June 30, 2011

evolution, babies and things

The craving returned. Before 5 this morning, up with the first chirp of the first Denver bird it seems, I looked out the window and saw a man walking- probably just from his car because he forgot his cell phone overnight, or back from a donut errand, but, seeing him sauntering in the fresh morning air was enough to start a little rumble of desire for a run. I haven't run since last December, when I crossed the 1/2 marathon finish line in Vegas. I didn't have a need to, or a desire, so I didn't. I really didn't know if I ever would run again for fun. But today I did. Probably out of neccesity, but it was still fun and refreshing to use my lungs and femurs.

I'm taking a class on Thursday evenings called "Breakthroughs" and last week we were posed this statement to finish for ourselves. I finished it last week and have been digesting it since..... "If I were brave, I would ______________."


ooh boy. This is juicy, huh?

http://callyjanestudio.blogspot.com/
In the class we centered and were lead to connect with this statement and suprisingly- it came. I really didn't think it would, or at least not this answer, but, let's cut to the chase here. Here goes: If I were brave, I would elope and start having babies. Am I kidding, am I serious? THAT is my breakthrough?!!! Isn't it to go back to school, or quit my job and go to India- or someother "21st century modern, educated woman" thing? You mean, myself, to tell me, that you want to be a wifey and a mom like Now?

Yes.

Weird.

I mean, I guess on paper, it's really not, considering I am 28 years old and engaged. But, it really kinda is.

In another way again, it's not. Last month when my dear twin soul, LL and I spoke of such things as children, I suprised her and myself by saying something of this sort of desire. But, I thought it was just a phase that would pass, kinda like when I get stuck on certain foods, like really stuck on them (iced green tea, pumpkin pie, strawberry yogurt). But then, I realized that everyday when I ride Wendy bike home from work and pass the downtown playground, my heart feels a little clink clink or something when I see chubby legs and hair bows cock-eyed. And, I try to shake my head and blink my eyes this feeling away, this is too weird, Marvin the Martian is completely invading my homeostasis or something, "my. biological. clock. is. ticking." Evolution is real, I want to procreate.

Cool.

I always wondered if I'd get here. I wondered if I'd really, truly ever care whether or not I had my own lil' darlin' but, as my friend said, "I had a moment." and realized a dream that is much closer to my heart than I ever knew.

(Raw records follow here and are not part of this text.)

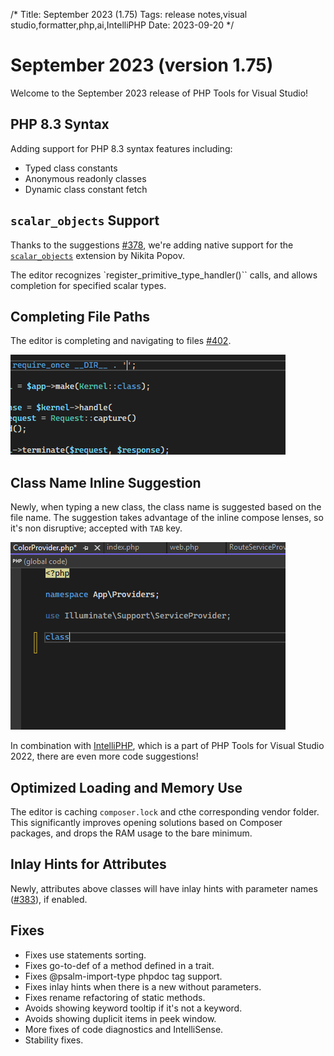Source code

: /*
Title: September 2023 (1.75)
Tags: release notes,visual studio,formatter,php,ai,IntelliPHP
Date: 2023-09-20
*/

# September 2023 (version 1.75)

Welcome to the September 2023 release of PHP Tools for Visual Studio!

## PHP 8.3 Syntax

Adding support for PHP 8.3 syntax features including:

- Typed class constants
- Anonymous readonly classes
- Dynamic class constant fetch

## `scalar_objects` Support

Thanks to the suggestions [#378](https://github.com/DEVSENSE/phptools-docs/issues/378), we're adding native support for the [`scalar_objects`](https://github.com/nikic/scalar_objects) extension by Nikita Popov.

The editor recognizes `register_primitive_type_handler()`` calls, and allows completion for specified scalar types.

## Completing File Paths

The editor is completing and navigating to files [#402](https://github.com/DEVSENSE/phptools-docs/issues/402).

![file path suggestion](imgs/vs-complete-filenames.gif)

## Class Name Inline Suggestion

Newly, when typing a new class, the class name is suggested based on the file name. The suggestion takes advantage of the inline compose lenses, so it's non disruptive; accepted with `TAB` key.

![class name suggestion](imgs/vs-complete-class-name.gif)

In combination with [IntelliPHP](https://blog.devsense.com/2023/php-and-visual-studio-updates-july-2023), which is a part of PHP Tools for Visual Studio 2022, there are even more code suggestions!

## Optimized Loading and Memory Use

The editor is caching `composer.lock` and cthe corresponding vendor folder. This significantly improves opening solutions based on Composer packages, and drops the RAM usage to the bare minimum.

## Inlay Hints for Attributes

Newly, attributes above classes will have inlay hints with parameter names ([#383](https://github.com/DEVSENSE/phptools-docs/issues/383)), if enabled.

## Fixes

- Fixes use statements sorting.
- Fixes go-to-def of a method defined in a trait.
- Fixes @psalm-import-type phpdoc tag support.
- Fixes inlay hints when there is a new without parameters.
- Fixes rename refactoring of static methods.
- Avoids showing keyword tooltip if it's not a keyword.
- Avoids showing duplicit items in peek window.
- More fixes of code diagnostics and IntelliSense.
- Stability fixes.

So, this running thing this morning. At first I thought, Am I metophorically running from this? And, then I thought back to when I found out that the lining of my colon was bleeding and began training for a 1/2 marathon. Was I running from that too? But, then it dawned on me. When these realizations come to me, running feels natural.... I run not from things, but through things. Maybe its the repititious pace of my steps hitting the pavement, or the natural rhythm of breathing, maybe just alot more oxygen. Whatever it is, running is good. And so are babies and families, news to me.

As I get ready for my class tonight, (schoolnight!) I look through my notes from last week to regroup and refresh. Here are some juicy ones:

"Fear is a messenger that you are on a verge of a breakthrough.It is a point that goes beyond where you think you are capable of going."

"Fear dissolves when we step into action."


And so, in the words of Bob Marley, "My fear is my only courage."

It's interesting to me how we all have different fears and courage. For example, if you told me that tomorrow (literally tomorrow) I will be forced to pack up my life and move to Yugoslavia, I wouldn't be scared. Maybe I wouldn't want to go, but I know that I could and I would survive. I have plenty of courage for that. Now, on the other hand, my best friend bought a house a few years ago. Talk about comittment to a place, setting some roots down... the next thing is a family.... yikes! Now that was freaky! At least to me, but not at all to her. Interesting, yes? And perhaps this is the name of this game here on Earth- to learn to get comfortable with, to realize, that the things we fear, may also be things we deeply desire. Maybe, maybe not.